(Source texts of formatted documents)
- Opening Delimiter -

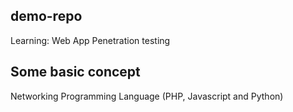 ## demo-repo
Learning:
Web App Penetration testing 

## Some basic concept
Networking
Programming Language (PHP, Javascript and Python)
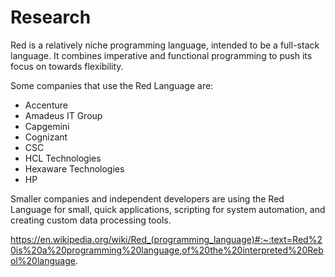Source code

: # Research
Red is a relatively niche programming language, intended to be a full-stack language. It combines imperative and functional programming to push its focus on towards flexibility.

Some companies that use the Red Language are:
- Accenture
- Amadeus IT Group
- Capgemini
- Cognizant
- CSC
- HCL Technologies
- Hexaware Technologies
- HP

Smaller companies and independent developers are using the Red Language for small, quick applications, scripting for system automation, and creating custom data processing tools.

https://en.wikipedia.org/wiki/Red_(programming_language)#:~:text=Red%20is%20a%20programming%20language,of%20the%20interpreted%20Rebol%20language.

- Closing Delimiter -

▶ **DESCRIPTION OF THE TASK**
Check each line of the records for the string "companies" and copy those that have it.

▶ **SOLUTION BELOW**
Some companies that use the Red Language are:
Smaller companies and independent developers are using the Red Language for small, quick applications, scripting for system automation, and creating custom data processing tools.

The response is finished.